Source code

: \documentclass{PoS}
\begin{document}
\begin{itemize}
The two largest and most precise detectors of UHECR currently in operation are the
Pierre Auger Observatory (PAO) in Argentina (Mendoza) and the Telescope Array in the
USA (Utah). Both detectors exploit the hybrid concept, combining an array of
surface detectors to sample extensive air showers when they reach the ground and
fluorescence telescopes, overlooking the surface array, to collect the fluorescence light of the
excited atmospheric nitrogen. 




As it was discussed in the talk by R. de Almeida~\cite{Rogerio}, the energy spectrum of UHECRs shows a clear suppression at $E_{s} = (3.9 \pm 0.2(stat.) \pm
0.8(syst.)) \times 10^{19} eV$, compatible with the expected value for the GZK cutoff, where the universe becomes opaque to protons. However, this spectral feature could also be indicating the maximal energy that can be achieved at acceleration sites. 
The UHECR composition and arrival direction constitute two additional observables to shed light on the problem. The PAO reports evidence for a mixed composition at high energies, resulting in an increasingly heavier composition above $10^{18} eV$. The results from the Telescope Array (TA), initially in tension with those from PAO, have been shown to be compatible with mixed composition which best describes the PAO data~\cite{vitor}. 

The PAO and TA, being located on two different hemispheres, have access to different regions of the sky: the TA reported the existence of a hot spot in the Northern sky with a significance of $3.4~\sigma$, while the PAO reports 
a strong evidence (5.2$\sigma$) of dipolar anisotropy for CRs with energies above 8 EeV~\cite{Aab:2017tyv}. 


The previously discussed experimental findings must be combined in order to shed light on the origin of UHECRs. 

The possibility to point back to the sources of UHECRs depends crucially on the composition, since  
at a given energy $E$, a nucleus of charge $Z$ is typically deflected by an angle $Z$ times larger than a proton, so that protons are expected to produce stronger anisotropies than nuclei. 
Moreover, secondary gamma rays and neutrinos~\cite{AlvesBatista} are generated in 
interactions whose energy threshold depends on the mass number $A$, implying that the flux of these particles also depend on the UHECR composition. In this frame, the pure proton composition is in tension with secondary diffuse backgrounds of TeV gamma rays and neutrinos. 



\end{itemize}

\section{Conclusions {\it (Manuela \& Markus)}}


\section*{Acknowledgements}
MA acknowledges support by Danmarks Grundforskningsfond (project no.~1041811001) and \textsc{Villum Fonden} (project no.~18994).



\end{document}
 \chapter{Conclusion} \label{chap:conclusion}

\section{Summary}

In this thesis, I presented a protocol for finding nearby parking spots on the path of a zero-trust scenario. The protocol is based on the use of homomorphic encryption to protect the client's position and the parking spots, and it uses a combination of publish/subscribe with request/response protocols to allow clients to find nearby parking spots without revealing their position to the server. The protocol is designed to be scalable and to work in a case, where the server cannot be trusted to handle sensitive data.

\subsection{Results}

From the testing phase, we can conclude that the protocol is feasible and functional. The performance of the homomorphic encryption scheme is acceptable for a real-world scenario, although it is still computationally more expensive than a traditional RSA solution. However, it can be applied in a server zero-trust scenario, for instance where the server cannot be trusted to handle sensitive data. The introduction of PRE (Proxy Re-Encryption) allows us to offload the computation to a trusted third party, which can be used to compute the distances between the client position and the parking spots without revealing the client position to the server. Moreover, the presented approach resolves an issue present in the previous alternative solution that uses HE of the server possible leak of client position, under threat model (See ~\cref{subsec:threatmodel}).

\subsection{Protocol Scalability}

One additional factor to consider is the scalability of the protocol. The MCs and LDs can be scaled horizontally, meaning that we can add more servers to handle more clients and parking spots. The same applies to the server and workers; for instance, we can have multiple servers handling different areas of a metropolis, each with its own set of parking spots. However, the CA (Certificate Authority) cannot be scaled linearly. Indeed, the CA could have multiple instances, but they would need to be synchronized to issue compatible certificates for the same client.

About this exercise.
With "gamma" as the string to match, show every line of the entries above that has it.

Exercise result.
Moreover, secondary gamma rays and neutrinos~\cite{AlvesBatista} are generated in 
interactions whose energy threshold depends on the mass number $A$, implying that the flux of these particles also depend on the UHECR composition. In this frame, the pure proton composition is in tension with secondary diffuse backgrounds of TeV gamma rays and neutrinos. 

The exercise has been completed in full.